WHAT TO PRODUCE:
Which lines of the data contain the string "Description"? Copy every one of them.

DATA FOR THIS TASK:
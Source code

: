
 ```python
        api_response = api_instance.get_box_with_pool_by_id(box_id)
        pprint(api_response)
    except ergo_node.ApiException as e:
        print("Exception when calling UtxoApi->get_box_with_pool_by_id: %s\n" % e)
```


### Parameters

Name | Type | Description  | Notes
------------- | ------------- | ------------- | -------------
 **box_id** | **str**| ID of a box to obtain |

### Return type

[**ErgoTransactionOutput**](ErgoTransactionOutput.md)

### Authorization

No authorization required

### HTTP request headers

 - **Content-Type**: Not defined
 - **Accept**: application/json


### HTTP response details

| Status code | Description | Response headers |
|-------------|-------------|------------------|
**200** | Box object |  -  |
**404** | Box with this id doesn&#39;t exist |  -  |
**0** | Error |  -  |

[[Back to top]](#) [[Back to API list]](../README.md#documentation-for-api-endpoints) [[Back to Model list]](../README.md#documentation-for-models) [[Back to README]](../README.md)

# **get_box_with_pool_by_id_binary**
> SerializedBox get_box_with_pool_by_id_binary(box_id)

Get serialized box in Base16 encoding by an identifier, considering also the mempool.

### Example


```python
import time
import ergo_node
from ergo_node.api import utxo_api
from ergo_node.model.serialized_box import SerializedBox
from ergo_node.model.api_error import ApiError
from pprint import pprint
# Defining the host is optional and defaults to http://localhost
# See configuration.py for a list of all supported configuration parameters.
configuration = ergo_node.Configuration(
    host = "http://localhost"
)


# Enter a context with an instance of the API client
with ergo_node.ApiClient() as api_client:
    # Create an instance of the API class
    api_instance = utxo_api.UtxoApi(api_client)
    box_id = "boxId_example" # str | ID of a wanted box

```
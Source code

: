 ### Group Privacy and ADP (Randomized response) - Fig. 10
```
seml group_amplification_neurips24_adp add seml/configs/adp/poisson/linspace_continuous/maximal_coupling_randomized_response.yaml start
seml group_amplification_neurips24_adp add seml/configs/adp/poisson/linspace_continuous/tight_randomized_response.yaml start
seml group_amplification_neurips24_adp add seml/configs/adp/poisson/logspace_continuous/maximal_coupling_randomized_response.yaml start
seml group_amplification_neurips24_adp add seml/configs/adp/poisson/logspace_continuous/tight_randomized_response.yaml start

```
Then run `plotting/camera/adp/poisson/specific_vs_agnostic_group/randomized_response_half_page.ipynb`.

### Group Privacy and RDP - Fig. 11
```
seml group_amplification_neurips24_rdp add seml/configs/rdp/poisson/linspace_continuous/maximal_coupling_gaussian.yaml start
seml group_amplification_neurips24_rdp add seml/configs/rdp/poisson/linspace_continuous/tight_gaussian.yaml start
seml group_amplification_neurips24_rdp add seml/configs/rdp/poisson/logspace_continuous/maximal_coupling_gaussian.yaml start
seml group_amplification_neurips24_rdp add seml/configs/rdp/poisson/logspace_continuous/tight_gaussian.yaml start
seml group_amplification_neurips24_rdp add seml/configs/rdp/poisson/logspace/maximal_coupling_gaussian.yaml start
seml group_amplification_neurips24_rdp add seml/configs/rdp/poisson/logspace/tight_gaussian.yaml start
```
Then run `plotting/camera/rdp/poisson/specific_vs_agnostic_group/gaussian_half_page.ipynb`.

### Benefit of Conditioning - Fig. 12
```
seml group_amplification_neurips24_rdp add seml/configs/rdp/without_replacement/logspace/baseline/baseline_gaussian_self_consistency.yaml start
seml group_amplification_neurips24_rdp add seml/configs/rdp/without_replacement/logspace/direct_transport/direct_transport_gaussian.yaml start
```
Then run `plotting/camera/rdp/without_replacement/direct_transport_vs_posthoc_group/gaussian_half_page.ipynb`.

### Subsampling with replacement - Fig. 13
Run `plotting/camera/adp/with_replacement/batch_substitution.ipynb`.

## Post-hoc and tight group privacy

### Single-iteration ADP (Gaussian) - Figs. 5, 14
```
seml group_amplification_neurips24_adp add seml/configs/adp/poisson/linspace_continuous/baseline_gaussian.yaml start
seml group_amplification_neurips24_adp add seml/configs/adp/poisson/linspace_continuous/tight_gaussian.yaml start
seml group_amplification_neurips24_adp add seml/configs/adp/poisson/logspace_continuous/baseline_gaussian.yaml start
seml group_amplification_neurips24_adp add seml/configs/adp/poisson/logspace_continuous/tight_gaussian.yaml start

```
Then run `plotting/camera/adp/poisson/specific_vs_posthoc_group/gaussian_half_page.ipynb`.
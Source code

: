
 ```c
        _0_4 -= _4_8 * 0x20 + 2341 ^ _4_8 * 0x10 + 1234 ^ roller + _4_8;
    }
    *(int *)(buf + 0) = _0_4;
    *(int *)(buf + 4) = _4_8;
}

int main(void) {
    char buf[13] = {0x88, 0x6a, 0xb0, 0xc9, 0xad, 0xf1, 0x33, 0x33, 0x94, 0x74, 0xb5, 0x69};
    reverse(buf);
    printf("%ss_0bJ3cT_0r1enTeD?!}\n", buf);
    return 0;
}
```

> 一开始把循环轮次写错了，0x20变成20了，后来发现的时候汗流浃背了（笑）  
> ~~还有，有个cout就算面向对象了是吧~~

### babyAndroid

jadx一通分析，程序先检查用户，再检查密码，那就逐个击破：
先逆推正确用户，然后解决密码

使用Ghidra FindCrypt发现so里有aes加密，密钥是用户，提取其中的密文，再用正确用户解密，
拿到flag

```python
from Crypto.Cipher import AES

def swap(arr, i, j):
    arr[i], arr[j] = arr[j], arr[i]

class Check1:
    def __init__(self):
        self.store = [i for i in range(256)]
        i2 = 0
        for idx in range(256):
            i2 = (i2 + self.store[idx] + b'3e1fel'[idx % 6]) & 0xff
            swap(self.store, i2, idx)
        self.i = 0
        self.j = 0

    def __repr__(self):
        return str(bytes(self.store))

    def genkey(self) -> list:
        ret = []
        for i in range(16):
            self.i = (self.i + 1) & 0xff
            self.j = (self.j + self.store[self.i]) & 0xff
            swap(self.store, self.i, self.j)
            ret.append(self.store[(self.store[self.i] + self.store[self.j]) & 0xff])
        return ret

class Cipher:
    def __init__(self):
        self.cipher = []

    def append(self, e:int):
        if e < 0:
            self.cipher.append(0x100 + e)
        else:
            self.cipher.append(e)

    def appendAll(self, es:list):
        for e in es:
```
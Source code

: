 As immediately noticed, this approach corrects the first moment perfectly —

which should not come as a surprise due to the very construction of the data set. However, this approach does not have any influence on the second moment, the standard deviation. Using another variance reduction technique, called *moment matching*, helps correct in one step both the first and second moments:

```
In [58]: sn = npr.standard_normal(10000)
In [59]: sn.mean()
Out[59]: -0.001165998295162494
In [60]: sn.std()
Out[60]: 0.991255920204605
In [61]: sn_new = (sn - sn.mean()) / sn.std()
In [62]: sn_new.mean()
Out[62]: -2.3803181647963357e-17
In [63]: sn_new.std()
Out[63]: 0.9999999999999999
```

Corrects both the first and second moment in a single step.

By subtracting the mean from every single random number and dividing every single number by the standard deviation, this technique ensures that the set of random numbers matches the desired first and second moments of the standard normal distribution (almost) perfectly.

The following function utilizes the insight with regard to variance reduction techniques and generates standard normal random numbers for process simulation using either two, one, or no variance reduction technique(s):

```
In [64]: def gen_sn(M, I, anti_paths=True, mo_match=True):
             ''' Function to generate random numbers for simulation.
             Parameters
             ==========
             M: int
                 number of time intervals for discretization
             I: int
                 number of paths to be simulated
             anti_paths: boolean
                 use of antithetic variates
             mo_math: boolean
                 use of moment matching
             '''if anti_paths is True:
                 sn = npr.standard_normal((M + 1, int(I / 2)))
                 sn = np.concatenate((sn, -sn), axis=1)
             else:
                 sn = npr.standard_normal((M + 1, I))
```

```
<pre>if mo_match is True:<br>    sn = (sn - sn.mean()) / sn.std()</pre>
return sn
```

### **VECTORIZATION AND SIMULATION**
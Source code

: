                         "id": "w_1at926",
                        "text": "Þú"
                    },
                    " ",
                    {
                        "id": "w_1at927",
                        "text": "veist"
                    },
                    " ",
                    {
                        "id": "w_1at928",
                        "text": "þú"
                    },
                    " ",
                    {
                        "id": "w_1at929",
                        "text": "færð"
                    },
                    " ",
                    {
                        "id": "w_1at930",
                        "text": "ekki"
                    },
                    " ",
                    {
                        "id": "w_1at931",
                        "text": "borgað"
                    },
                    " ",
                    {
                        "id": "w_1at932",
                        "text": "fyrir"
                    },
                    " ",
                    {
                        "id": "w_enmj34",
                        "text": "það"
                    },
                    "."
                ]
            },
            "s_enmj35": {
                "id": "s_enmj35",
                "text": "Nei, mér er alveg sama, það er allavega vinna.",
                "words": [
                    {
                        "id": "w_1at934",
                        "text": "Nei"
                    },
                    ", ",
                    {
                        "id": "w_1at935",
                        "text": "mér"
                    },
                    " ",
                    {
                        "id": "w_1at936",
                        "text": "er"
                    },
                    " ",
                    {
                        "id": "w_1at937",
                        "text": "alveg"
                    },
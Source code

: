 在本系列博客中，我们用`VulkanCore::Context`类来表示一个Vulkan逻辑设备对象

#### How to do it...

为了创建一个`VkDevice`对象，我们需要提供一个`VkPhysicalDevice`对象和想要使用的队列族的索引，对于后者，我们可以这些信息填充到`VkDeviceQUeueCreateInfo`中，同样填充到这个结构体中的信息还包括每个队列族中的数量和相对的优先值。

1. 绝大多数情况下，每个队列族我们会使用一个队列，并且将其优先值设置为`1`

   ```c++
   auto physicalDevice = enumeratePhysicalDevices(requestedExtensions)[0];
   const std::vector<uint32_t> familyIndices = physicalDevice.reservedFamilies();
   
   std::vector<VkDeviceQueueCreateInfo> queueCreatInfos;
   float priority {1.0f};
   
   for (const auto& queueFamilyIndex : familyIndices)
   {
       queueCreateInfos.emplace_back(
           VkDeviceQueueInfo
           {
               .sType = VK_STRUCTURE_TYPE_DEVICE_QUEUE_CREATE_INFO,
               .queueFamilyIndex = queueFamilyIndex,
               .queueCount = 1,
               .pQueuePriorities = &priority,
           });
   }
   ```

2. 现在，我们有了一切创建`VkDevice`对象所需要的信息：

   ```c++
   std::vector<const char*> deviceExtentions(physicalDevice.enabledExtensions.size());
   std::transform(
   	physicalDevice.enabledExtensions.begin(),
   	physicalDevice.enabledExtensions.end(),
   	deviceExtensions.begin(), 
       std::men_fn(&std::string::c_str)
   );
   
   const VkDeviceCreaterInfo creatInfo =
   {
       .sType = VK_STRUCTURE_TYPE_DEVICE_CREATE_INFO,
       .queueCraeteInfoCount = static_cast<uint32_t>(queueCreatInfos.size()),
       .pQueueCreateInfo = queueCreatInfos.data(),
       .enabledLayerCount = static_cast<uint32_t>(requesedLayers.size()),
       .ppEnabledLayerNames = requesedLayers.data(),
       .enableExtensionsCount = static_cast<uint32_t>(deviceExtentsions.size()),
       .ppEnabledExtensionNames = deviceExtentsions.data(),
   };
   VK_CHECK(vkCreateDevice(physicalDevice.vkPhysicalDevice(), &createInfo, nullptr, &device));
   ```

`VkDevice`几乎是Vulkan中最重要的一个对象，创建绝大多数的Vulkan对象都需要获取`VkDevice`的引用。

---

TASK OUTPUT:
Name | Type | Description  | Notes
| Status code | Description | Response headers |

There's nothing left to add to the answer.